Mustafa Kemal Atatürk 1923'te milli siyaseti, "hükümetlerin varlığının sebebi memleketin güvenliliği" diyor. Topraklarımızın, anavatanın güvenliği, milletin huzurunu ve refahını sağlamaktır. Atatürk'ün üzerinde durduğu güvenlik, huzur ve refah. 'Bunları sağlarken asli olarak kendi gücünüze dayanacaksınız' diyor. Güvenlik deyince anavatan var, kara parçası var, denizler ve özellikle karasuları var. Kıta sahanlığı var. Ekonomik sahalar var.

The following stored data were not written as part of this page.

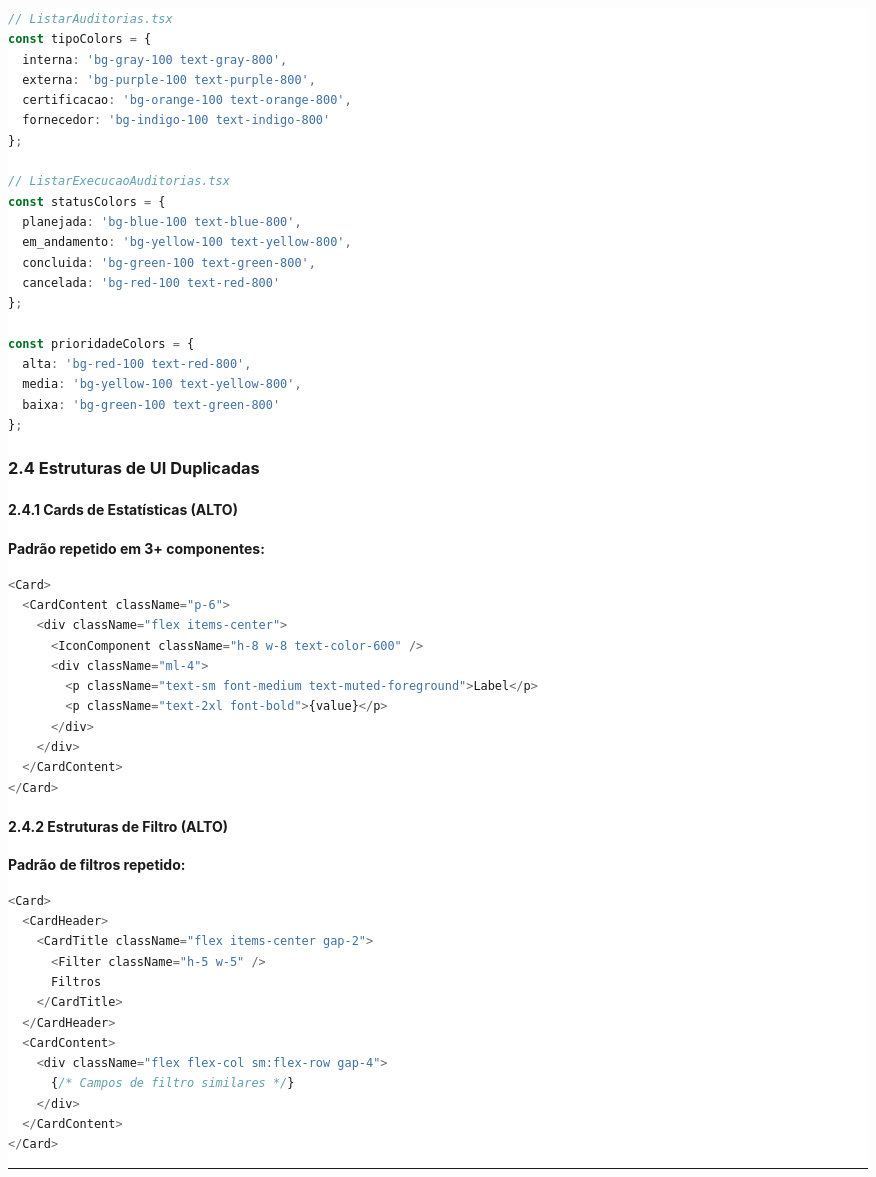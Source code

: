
 ```typescript
// ListarAuditorias.tsx
const tipoColors = {
  interna: 'bg-gray-100 text-gray-800',
  externa: 'bg-purple-100 text-purple-800',
  certificacao: 'bg-orange-100 text-orange-800',
  fornecedor: 'bg-indigo-100 text-indigo-800'
};

// ListarExecucaoAuditorias.tsx
const statusColors = {
  planejada: 'bg-blue-100 text-blue-800',
  em_andamento: 'bg-yellow-100 text-yellow-800',
  concluida: 'bg-green-100 text-green-800',
  cancelada: 'bg-red-100 text-red-800'
};

const prioridadeColors = {
  alta: 'bg-red-100 text-red-800',
  media: 'bg-yellow-100 text-yellow-800',
  baixa: 'bg-green-100 text-green-800'
};
```

### 2.4 Estruturas de UI Duplicadas

#### 2.4.1 Cards de Estatísticas (ALTO)
**Padrão repetido em 3+ componentes:**

```typescript
<Card>
  <CardContent className="p-6">
    <div className="flex items-center">
      <IconComponent className="h-8 w-8 text-color-600" />
      <div className="ml-4">
        <p className="text-sm font-medium text-muted-foreground">Label</p>
        <p className="text-2xl font-bold">{value}</p>
      </div>
    </div>
  </CardContent>
</Card>
```

#### 2.4.2 Estruturas de Filtro (ALTO)
**Padrão de filtros repetido:**

```typescript
<Card>
  <CardHeader>
    <CardTitle className="flex items-center gap-2">
      <Filter className="h-5 w-5" />
      Filtros
    </CardTitle>
  </CardHeader>
  <CardContent>
    <div className="flex flex-col sm:flex-row gap-4">
      {/* Campos de filtro similares */}
    </div>
  </CardContent>
</Card>
```

---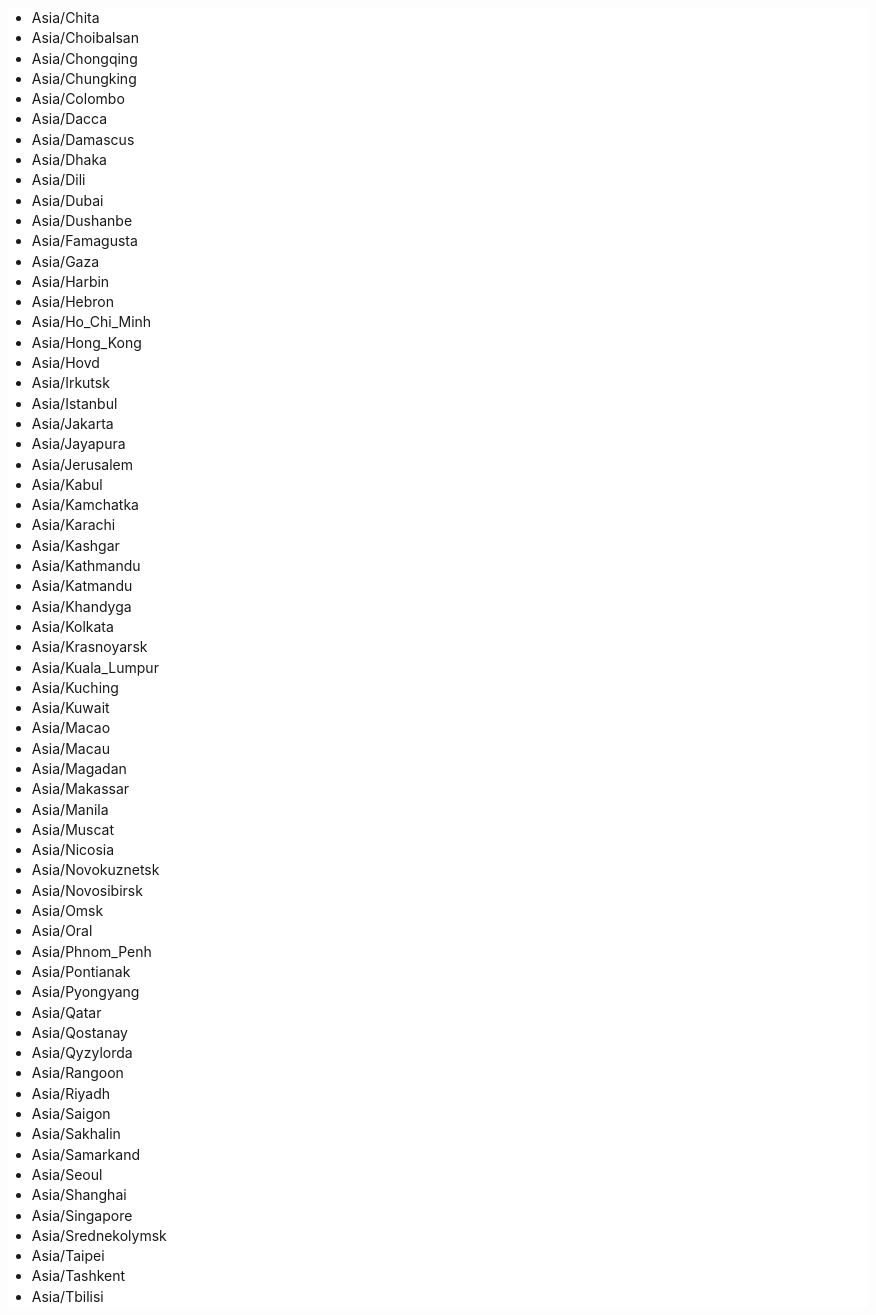  * Asia/Chita
 * Asia/Choibalsan
 * Asia/Chongqing
 * Asia/Chungking
 * Asia/Colombo
 * Asia/Dacca
 * Asia/Damascus
 * Asia/Dhaka
 * Asia/Dili
 * Asia/Dubai
 * Asia/Dushanbe
 * Asia/Famagusta
 * Asia/Gaza
 * Asia/Harbin
 * Asia/Hebron
 * Asia/Ho_Chi_Minh
 * Asia/Hong_Kong
 * Asia/Hovd
 * Asia/Irkutsk
 * Asia/Istanbul
 * Asia/Jakarta
 * Asia/Jayapura
 * Asia/Jerusalem
 * Asia/Kabul
 * Asia/Kamchatka
 * Asia/Karachi
 * Asia/Kashgar
 * Asia/Kathmandu
 * Asia/Katmandu
 * Asia/Khandyga
 * Asia/Kolkata
 * Asia/Krasnoyarsk
 * Asia/Kuala_Lumpur
 * Asia/Kuching
 * Asia/Kuwait
 * Asia/Macao
 * Asia/Macau
 * Asia/Magadan
 * Asia/Makassar
 * Asia/Manila
 * Asia/Muscat
 * Asia/Nicosia
 * Asia/Novokuznetsk
 * Asia/Novosibirsk
 * Asia/Omsk
 * Asia/Oral
 * Asia/Phnom_Penh
 * Asia/Pontianak
 * Asia/Pyongyang
 * Asia/Qatar
 * Asia/Qostanay
 * Asia/Qyzylorda
 * Asia/Rangoon
 * Asia/Riyadh
 * Asia/Saigon
 * Asia/Sakhalin
 * Asia/Samarkand
 * Asia/Seoul
 * Asia/Shanghai
 * Asia/Singapore
 * Asia/Srednekolymsk
 * Asia/Taipei
 * Asia/Tashkent
 * Asia/Tbilisi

Her ülkenin kendi hava sahasını kontrol etmesini ve o hava sahasından kendi ülkesine yönelecek tehditleri önlemesi devletin üzerine düşen temel görevlerden bir tanesi. Bu güvenlik sorunu. 776 bin kilometre kare kara parçamız var. Karasularının yukarısındaki hava sahası sizin hükümranlık alanınıza giriyor. Buradan ülkeye hangi tehditler olabilir? İnsansız hava aracı, silahlı insansız hava aracı, uçak olabilir. Seyir Cruise füzeleri ve balistik füzeler. Hava sahanızı kontrol edemiyorsanız, göremiyorsanız, bu tehditlere yönelik tedbir alacak imkan kabiliyetiniz yoksa sizin güvenliğiniz yok. Hangi sistemle alacaksınız? Hava savunma sistemiyle. Kısa, orta, uzun menzil hava savunma sistemleri var. Türkiye'nin kısa menzilli hava sistemleri var. Orta menzilli hava sistemi de var, Amerikan sistemi, o da 18-20 km. Ama yüksek irtifa ve uzun menzilli bölge hava savunma sistemi yok.
Her an kafanıza füze de gelebilir. Özellikle balistik füzeler ana tehditlerden birisini oluşturuyor. I. Irak Savaşı'nda NATO ülkelerinde bizim bölgemize Patriot sistemleri geldi. Suriye krizinde de yine sistemimiz olmadığı için füze geldi. Bu çok ciddi ihtiyaç. Bu kadar para niye yatırıyoruz diye konuşanlara şunu hatırlatalım. Yunanistan 2002 yılında Patriot sistemini aldı. Demek ki bir ülkenin güvenliği için hava sahasının kontrol edilmesi ve tehditlerin bertaraf edilmesi görev. Bu sistemler savunma amaçlı, taarruz silahları değil. Ne S-400 ne de Patriot'la bir ülkeye taarruz edemezsiniz. Türkiye çok geç kaldı. Bu olayın önemiyle ilgili 2000'li yılların başında başladığını ifade edebiliriz.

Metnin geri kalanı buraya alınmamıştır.